AC: “La ragione principale è stata quella di rimanere comunque nell’ambiente una volta terminata la mia carriera di giocatore, e devo ammettere che il passaggio dall’una all’altra dimensione è stato assolutamente indolore, anzi, ho ravvisato diverse analogie tra i due ruoli: allo stesso modo di un giocatore, infatti, l’arbitro deve essere preparato fisicamente e psicologicamente; deve essere in grado di anticipare mentalmente quello che sarà lo svolgimento del gioco, in maniera tale da poter reagire prontamente alle diverse situazioni; deve applicare gli schemi della meccanica arbitrale per garantire la migliore copertura delle varie zone del campo; deve avere la capacità di fare squadra con i propri colleghi, così da poter svolgere un buon lavoro di equipe. Sul piano personale arbitrare ha affinato le mie capacità di interagire con le persone, di gestire i conflitti e di prendere decisioni. Non nego che trasferisco molte di queste qualità anche nell'ambito professionale”.

Recentemente avete esordito in Ibl.
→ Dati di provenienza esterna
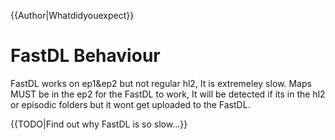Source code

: {{Author|Whatdidyouexpect}}
# FastDL Behaviour

FastDL works on ep1&ep2 but not regular hl2, It is extremeley slow.
Maps MUST be in the ep2 for the FastDL to work, It will be detected if its in the hl2 or episodic folders but it wont get uploaded to the FastDL.

{{TODO|Find out why FastDL is so slow...}}
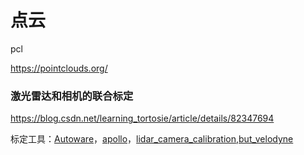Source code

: # 点云

pcl

https://pointclouds.org/



### 激光雷达和相机的联合标定

https://blog.csdn.net/learning_tortosie/article/details/82347694

标定工具：[Autoware](https://github.com/CPFL/Autoware/tree/master/ros/src/sensing/fusion/packages/autoware_camera_lidar_calibrator)，[apollo](https://github.com/ApolloAuto/apollo/blob/master/docs/quickstart/apollo_2_0_sensor_calibration_guide.md)，[lidar_camera_calibration](https://github.com/ankitdhall/lidar_camera_calibration),[but_velodyne](https://github.com/robofit/but_velodyne)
Quali sensazioni ed emozioni vi sono rimaste dentro?

MC: “Gioia perchè alla fine è sempre un traguardo”.

AC: “E’  stato bello condividere questo momento con due colleghi quali Michele De Notta e Marco Costa, con cui abbiamo già vissuto esperienze di arbitraggio in comune. Ero emozionato, poi la rapidità del gioco mi ha subito coinvolto e quindi ho dedicato tutte le mie energie a reagire al meglio ad ogni situazione. Prima di ogni azione ripetevo come un mantra quello che avrei dovuto fare a seconda a seconda del tipo di battuta, così da essere pronto ad applicare la meccanica arbitrale al meglio. Ho percepito comunque nell'aria una diversa tensione rispetto ad un match di serie A federale, soprattutto in occasione di un paio di arrivi stretti in prima base. Alla fine mi rimane la consapevolezza di aver passato una bella giornata di sport insieme a due amici”.

Perchè consigliereste ad un amico di fare l'arbitro, o perchè no?

MC: “Lo consiglierei ad un'amica ce ne sono troppo poche di donne qui da noi. Però a patto che non lo prendi come un passatempo da svolgere un mese all'anno a settimane alterne, non sarebbe giusto in primis per i giocatori che si allenano tutti i giorni, poi per le società che pagano per un servizio ed infine per chi si è impegnato a formarti. Non siamo professionisti, ma ciò non toglie che non dobbiamo essere professionali. Gli direi che è la stessa emozione che provi a girare un gran slam, con l'unica differenza che noi ci stiamo nove inning "sul box". D'altronde è l'unico sport dove l'arbitro non ferma il gioco ma fa il gioco!”

AC: “Arbitrare rappresenta una scuola di vita, ti insegna a superare le difficoltà, a fare sacrifici per migliorare, a prendere decisioni e ad assumertene le responsabilità, a controllare la propria emotività. E poi è un modo per continuare a fare sport sia pure in un ruolo diverso. Io posso solo raccomandare ad un amico di fare l'arbitro, l'unica condizione è quella di avere la capacità di mettersi in gioco e di essere umile, mettendo in conto che si è inevitabilmente condannati a sbagliare”.

Quali sono le vostre aspettative riguardo alla carriera arbitrale?

MC: “La mia paura più grande è un giorno entrare in campo e non provare più le stesse emozioni della prima volta, la mia speranza più viva è non "arrivare mai", superato questo, il dove mi porterà il futuro, dipende da quanto vorrò mettere io sul piatto”.

AC: “Come da giocatore volevo raggiungere il livello più alto possibile di gioco, così come arbitro mi prefiggo lo stesso obiettivo non voglio però dimenticare la dimensione di divertimento che deve caratterizzare l'essere arbitri in Italia. Finchè non mi peserà affrontare lunghe trasferte e stare su un campo, affrontando contestazioni ed insulti, vorrei continuare a farlo”.

Avete un sogno nel cassetto da realizzare?

MC: “Fare della mia passione un lavoro magari proprio in Italia. Un altro sogno, ancora più strano, sarebbe svegliarmi la mattina ed aprire un quotidiano che parli di baseball, poi la sera andare ad arbitrare e trovare lo stadio pieno di gente”.

AC: “Arbitrare alle Olimpiadi? Forse esagero un po'. Ma tanto, sognare non costa nulla”.